The Seesaw Saga
The Seesaw Saga
***
It’s ironical that RIL’s demand to change the terms of reference comes 20 months after RIL’s Mukesh Ambani won a high-pitched legal battle against his younger brother Anil over allocation of gas and its pricing. Mukesh then roped in the government to buttress his plea that RIL does not have any say in the matter. The Supreme Court judgement of May 7, 2010, went in his favour, with the pronouncement that gas being a national asset, “the government has the power to determine the valuation as well as the price for the purpose of the psc (production sharing contract)”.

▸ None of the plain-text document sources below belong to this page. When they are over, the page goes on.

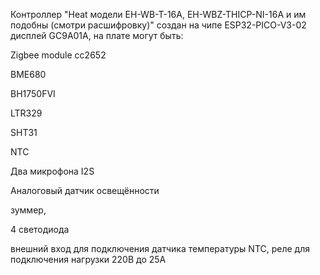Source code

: Контроллер "Heat модели EH-WB-T-16A, EH-WBZ-THICP-NI-16A и им подобны (смотри расшифровку)" создан на чипе ESP32-PICO-V3-02 дисплей GC9A01A, на плате могут быть: 

Zigbee module cc2652

BME680

BH1750FVI 

LTR329

SHT31

NTC

Два микрофона I2S

Аналоговый датчик освещённости  

зуммер, 

4 светодиода

внешний вход для подключения датчика температуры NTC, реле для подключения нагрузки 220В до 25А


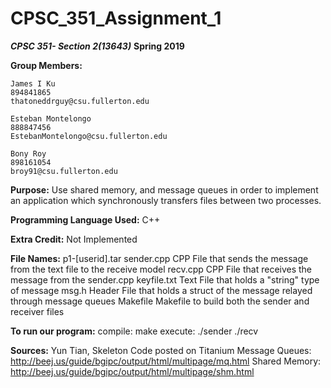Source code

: # CPSC_351_Assignment_1

**_CPSC 351- Section 2(13643)_**
**Spring 2019**


**Group Members:**

	James I Ku
	894841865
	thatoneddrguy@csu.fullerton.edu
    
	Esteban Montelongo
	888847456
	EstebanMontelongo@csu.fullerton.edu
	
	Bony Roy
	898161054
	broy91@csu.fullerton.edu
      
**Purpose:**
Use shared memory, and message queues in order to implement an application which synchronously transfers files between two processes.


**Programming Language Used:**
		 C++

**Extra Credit:**
		 Not Implemented

**File Names:**
              p1-[userid].tar
              sender.cpp
                    CPP File that sends the message from the text file to the receive model
              recv.cpp
                    CPP File that receives the message from the sender.cpp
              keyfile.txt
	            Text File that holds a "string" type of message
              msg.h
	            Header File that holds a struct of the message relayed through message queues
              Makefile
                    Makefile to build both the sender and receiver files

**To run our program:**
	compile: make
	execute: ./sender <FILE NAME>
		 ./recv



**Sources:** Yun Tian, Skeleton Code posted on Titanium
		     Message Queues: http://beej.us/guide/bgipc/output/html/multipage/mq.html
		     Shared Memory: http://beej.us/guide/bgipc/output/html/multipage/shm.html
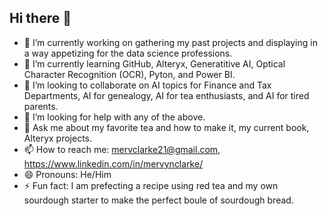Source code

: ## Hi there 👋

- 🔭 I’m currently working on gathering my past projects and displaying in a way appetizing for the data science professions. 
- 🌱 I’m currently learning GitHub, Alteryx, Generatitive AI, Optical Character Recognition (OCR), Pyton, and Power BI.
- 👯 I’m looking to collaborate on AI topics for Finance and Tax Departments, AI for genealogy, AI for tea enthusiasts, and AI for tired parents.
- 🤔 I’m looking for help with any of the above.
- 💬 Ask me about my favorite tea and how to make it, my current book, Alteryx projects. 
- 📫 How to reach me: mervclarke21@gmail.com, https://www.linkedin.com/in/mervynclarke/
- 😄 Pronouns: He/Him
- ⚡ Fun fact: I am prefecting a recipe using red tea and my own sourdough starter to make the perfect boule of sourdough bread.

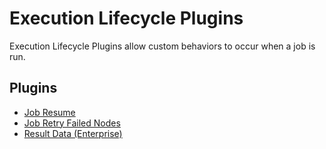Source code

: # Execution Lifecycle Plugins

Execution Lifecycle Plugins allow custom behaviors to occur when a job is run.

## Plugins

- [Job Resume](/manual/jobs/job-resume.md)
- [Job Retry Failed Nodes](/manual/jobs/job-retry-failed-nodes.md)
- [Result Data (Enterprise)](/manual/jobs/result-data.md)
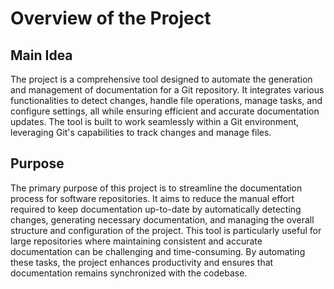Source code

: # Overview of the Project

## Main Idea
The project is a comprehensive tool designed to automate the generation and management of documentation for a Git repository. It integrates various functionalities to detect changes, handle file operations, manage tasks, and configure settings, all while ensuring efficient and accurate documentation updates. The tool is built to work seamlessly within a Git environment, leveraging Git's capabilities to track changes and manage files.

## Purpose
The primary purpose of this project is to streamline the documentation process for software repositories. It aims to reduce the manual effort required to keep documentation up-to-date by automatically detecting changes, generating necessary documentation, and managing the overall structure and configuration of the project. This tool is particularly useful for large repositories where maintaining consistent and accurate documentation can be challenging and time-consuming. By automating these tasks, the project enhances productivity and ensures that documentation remains synchronized with the codebase.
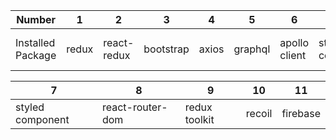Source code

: | Number            | 1     | 2           | 3         | 4     | 5       | 6             | 7                | 8                | 9             | 10     | 11       |
| ----------------- | ----- | ----------- | --------- | ----- | ------- | ------------- | ---------------- | ---------------- | ------------- | ------ | -------- |
| Installed Package | redux | react-redux | bootstrap | axios | graphql | apollo client | styled component | react-router-dom | redux toolkit | recoil | firebase |


| 7                | 8                | 9             | 10     | 11       |
| ---------------- | ---------------- | ------------- | ------ | -------- |
| styled component | react-router-dom | redux toolkit | recoil | firebase |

“Why is RIL raising the price issue now, when gas production from its K-G basin block is falling? It is a brazen kind of argument to serve its own ends,” says a senior petroleum ministry source. In its arbitration notice, RIL has criticised the government gas pricing policy, saying imported gas is being contracted at higher prices by public sector agencies.
This also comes at a time when the petroleum ministry is mulling options to serve RIL an arbitration notice to penalise it for non-delivery of committed gas from the K-G D-6 block. But before the ministry could act, in November 2011, RIL served an arbitration notice. Though the ministry has asked RIL to withdraw the notice on “technical grounds”, RIL is unlikely to drop its aggressive stance. On the ministry’s future course, the senior petroleum ministry source says, “Before the first half of February, we will be serving them a notice. Ultimately, as of now, the matter will go for arbitration.”
While these legal games continue, the real battle is about trying to influence opinion on who determines the gas price—the government or the contractor? RIL had raised the issue in an indirect manner late last year: set to produce an estimated 10 mmscmd (million metric standard cubic metres per day) of gas from its two coal-bed methane blocks in Madhya Pradesh and Chhattisgarh, RIL asked the government for freedom to sell it at par with imported regassified LNG, which is sold at over $11 per million btus.
From a government point of view, leaving the pricing decision to the contractor in one case could open up a Pandora’s box: it holds implications for other exploration blocks. There would be an impact on the end price of power and fertilisers if gas gets costlier. In any case, domestic gas—be it in Qatar or the US—is priced lower than imported fuel. “The government can’t allow a price the Indian market cannot bear,” says Probir Sengupta, former petroleum secretary.
Citing the case of Amguri field in Assam, where the government cancelled the contract of the operator last year for reauctioning, Rao says there is a precedent which could be exercised if the contractor fails to keep its K-G basin production commitment. Then, Planning Commission member B.K. Chaturvedi has another idea: like the take-or-pay clause contractors often negotiate with buyers, Chaturvedi is all for government negotiating a “supply-or-pay clause” with contractors. Of course, where production is good, he also favours a slight increase in price as incentive. While these are policy issues, on which the government can deliberate, the fact is RIL is yet to deliver on its promised gas. Will the government respond befittingly?